Urban Wail: Waterless places!!!

The water has been out for close to a week where I live. The taps literally pass vapidly and yet with a certain relish gales of wind when in a fit of amnesia you turn them on(just like hitting the switch when it is pitch dark and your candles, osÉ”no, rechargeable lamps etc are in full glow!). It is clear that the Kpong Water Works (which serves the eastern part of Accra including Ghana’s industrial heartland Tema) has made a profession of going comatose on us every few days.

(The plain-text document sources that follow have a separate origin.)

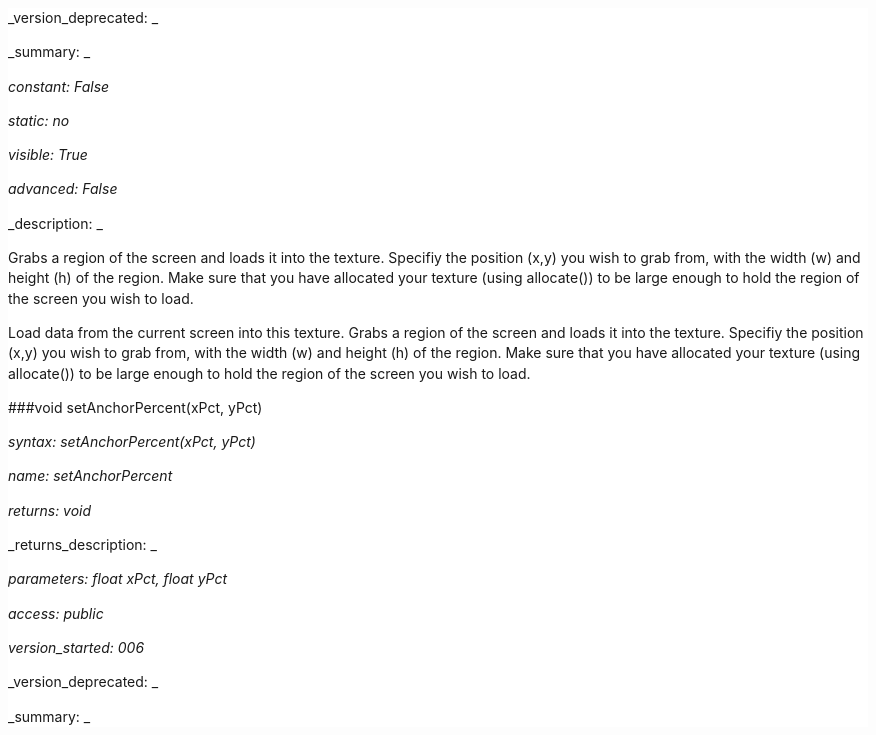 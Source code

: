 _version_deprecated: _

_summary: _

_constant: False_

_static: no_

_visible: True_

_advanced: False_



_description: _



Grabs a region of the screen and loads it into the texture. Specifiy the position (x,y) you wish to grab from, with the width (w) and height (h) of the region. Make sure that you have allocated your texture (using allocate()) to be large enough to hold the region of the screen you wish to load.















Load data from the current screen into this texture. Grabs a region of the screen and loads it into the texture. Specifiy the position (x,y) you wish to grab from, with the width (w) and height (h) of the region. Make sure that you have allocated your texture (using allocate()) to be large enough to hold the region of the screen you wish to load.













###void setAnchorPercent(xPct, yPct)

_syntax: setAnchorPercent(xPct, yPct)_

_name: setAnchorPercent_

_returns: void_

_returns_description: _

_parameters: float xPct, float yPct_

_access: public_

_version_started: 006_

_version_deprecated: _

_summary: _
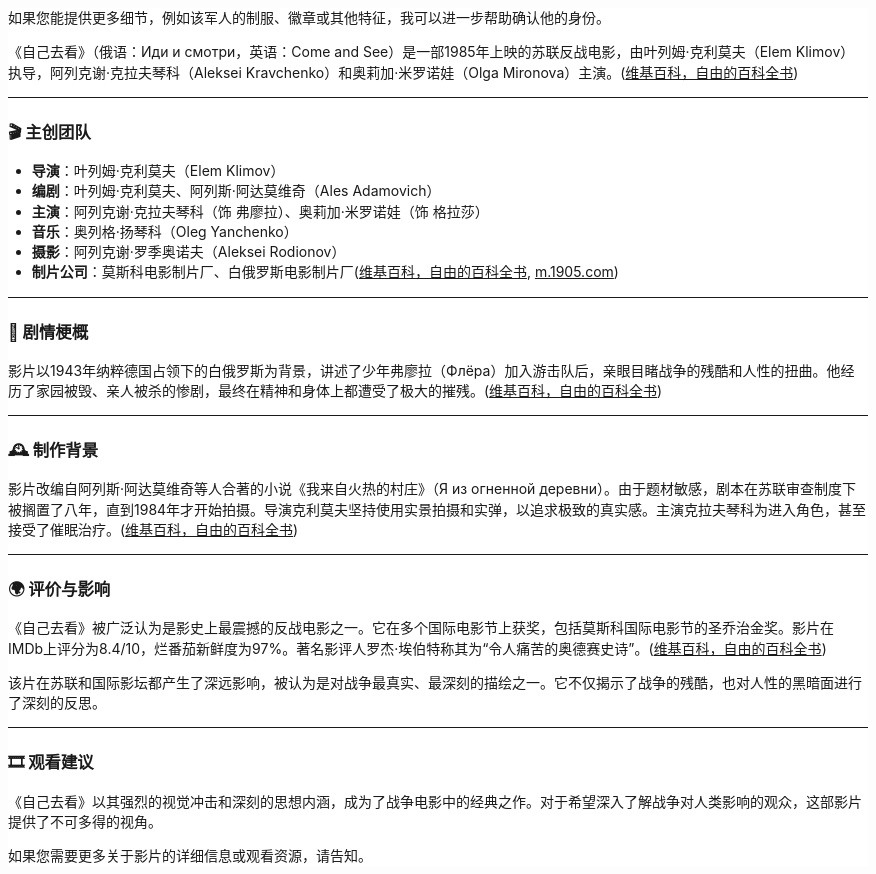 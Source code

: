 如果您能提供更多细节，例如该军人的制服、徽章或其他特征，我可以进一步帮助确认他的身份。

[1]: https://en.wikipedia.org/wiki/2025_Moscow_Victory_Day_Parade?utm_source=chatgpt.com "2025 Moscow Victory Day Parade"
[2]: https://en.wikipedia.org/wiki/List_of_serving_heads_of_state_and_government_that_have_visited_Russia_during_the_Russian_invasion_of_Ukraine?utm_source=chatgpt.com "List of serving heads of state and government that have visited Russia during the Russian invasion of Ukraine"


《自己去看》（俄语：Иди и смотри，英语：Come and See）是一部1985年上映的苏联反战电影，由叶列姆·克利莫夫（Elem Klimov）执导，阿列克谢·克拉夫琴科（Aleksei Kravchenko）和奥莉加·米罗诺娃（Olga Mironova）主演。([维基百科，自由的百科全书][1])

---

### 🎬 主创团队

* **导演**：叶列姆·克利莫夫（Elem Klimov）
* **编剧**：叶列姆·克利莫夫、阿列斯·阿达莫维奇（Ales Adamovich）
* **主演**：阿列克谢·克拉夫琴科（饰 弗廖拉）、奥莉加·米罗诺娃（饰 格拉莎）
* **音乐**：奥列格·扬琴科（Oleg Yanchenko）
* **摄影**：阿列克谢·罗季奥诺夫（Aleksei Rodionov）
* **制片公司**：莫斯科电影制片厂、白俄罗斯电影制片厂([维基百科，自由的百科全书][1], [m.1905.com][2])

---

### 📖 剧情梗概

影片以1943年纳粹德国占领下的白俄罗斯为背景，讲述了少年弗廖拉（Флёра）加入游击队后，亲眼目睹战争的残酷和人性的扭曲。他经历了家园被毁、亲人被杀的惨剧，最终在精神和身体上都遭受了极大的摧残。([维基百科，自由的百科全书][1])

---

### 🕰️ 制作背景

影片改编自阿列斯·阿达莫维奇等人合著的小说《我来自火热的村庄》（Я из огненной деревни）。由于题材敏感，剧本在苏联审查制度下被搁置了八年，直到1984年才开始拍摄。导演克利莫夫坚持使用实景拍摄和实弹，以追求极致的真实感。主演克拉夫琴科为进入角色，甚至接受了催眠治疗。([维基百科，自由的百科全书][1])

---

### 🌍 评价与影响

《自己去看》被广泛认为是影史上最震撼的反战电影之一。它在多个国际电影节上获奖，包括莫斯科国际电影节的圣乔治金奖。影片在IMDb上评分为8.4/10，烂番茄新鲜度为97%。著名影评人罗杰·埃伯特称其为“令人痛苦的奥德赛史诗”。([维基百科，自由的百科全书][1])

该片在苏联和国际影坛都产生了深远影响，被认为是对战争最真实、最深刻的描绘之一。它不仅揭示了战争的残酷，也对人性的黑暗面进行了深刻的反思。

---

### 🎞️ 观看建议

《自己去看》以其强烈的视觉冲击和深刻的思想内涵，成为了战争电影中的经典之作。对于希望深入了解战争对人类影响的观众，这部影片提供了不可多得的视角。

如果您需要更多关于影片的详细信息或观看资源，请告知。

[1]: https://zh.wikipedia.org/wiki/%E8%A6%8B%E8%AD%89_%281985%E5%B9%B4%E9%9B%BB%E5%BD%B1%29?utm_source=chatgpt.com "見證 (1985年電影)"
[2]: https://m.1905.com/m/film/feature/2125804.shtml?utm_source=chatgpt.com "自己去看_幕后花絮_1905电影网"



[1]: https://zh.wikipedia.org/zh-hans/%E5%AE%89%E5%BE%B7%E7%83%88%C2%B7%E5%88%A5%E6%B4%9B%E7%83%8F%E7%B4%A2%E5%A4%AB?utm_source=chatgpt.com "安德烈·别洛乌索夫 - 维基百科"
[2]: https://www.shobserver.com/wx/detail.do?id=749545&utm_source=chatgpt.com "临阵换帅，普京为啥选他？ - 上观"
[3]: https://zh.wikipedia.org/wiki/%E5%AE%89%E5%BE%B7%E7%83%88%C2%B7%E5%88%A5%E6%B4%9B%E7%83%8F%E7%B4%A2%E5%A4%AB?utm_source=chatgpt.com "安德烈·別洛烏索夫"
[4]: https://vietnamtimes.org.vn/russian-deputy-prime-minister-andrei-belousov-biography-personal-profile-career-36109.html?utm_source=chatgpt.com "Russian Deputy Prime Minister Andrei Belousov - Vietnam Times"
[5]: https://en.wikipedia.org/wiki/Andrey_Belousov?utm_source=chatgpt.com "Andrey Belousov"
[6]: https://www.spisok-putina.org/en/personas/belousov-6/?utm_source=chatgpt.com "Belousov – The database “PUTIN'S LIST”"
[1]: https://www.aljazeera.com/gallery/2025/5/9/russia-marks-80-years-since-nazi-defeat-with-grand-parade?utm_source=chatgpt.com "Russian military parade marks 80 years since victory over Nazis"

Of course it will after close to five decades since its installation without any major rehab or augmentation (any plans to do so lie in policymakers's cranium and decades of hoary speeches of teasing reassurances; in 2009 the Ghanaian Times newspaper reported that $273m loan had been contracted for major works at Kpong!). At such distressing moments one needs a catharsis. Here it is in a free verse I titled :

Water treatment plant
How many patches can Kpong take?(pix courtesy:

Waterless Places
So what will happen to the newborn?
Diapers soaked; her attire vomit sodden; a refreshing bath required
And what happens to Momma too?
Perspiration enveloped; bra mammary milk laden; apparel and flesh saliva pock marked because baby finds nipples everywhere and sucks!
Water is gone; Kpong is tired after too many patches; obre womu; obra ben ni?
You live in an apartment; reservoir tank on the roof has run out; you are ten in the house(clan)hold; Monday cometh; school and work beckons; no water in sight!
The loo reeks of urine and more; the kitchen sink sags with unwashed dishes; everyone has become a magician; performing magical tricks with sachets of water for all of life’s daily ablutions!
The yellow gallons are out in force; the search for water in waterless places
No wonder water is now commoditized and sold like kenkey!
So if Kpong is fixed well who will buy such water?
Where are those with power in these times (who we vote for ALWAYS!)?
Do they remember the lactating woman?
Do they spare a long thought for the newborn who just joined us?
Do they remember the sick who need cleaning and the elderly and pauper who must alas quench that thirst?
Greatest irony: when it rains water kills us in Accra!!!!!!!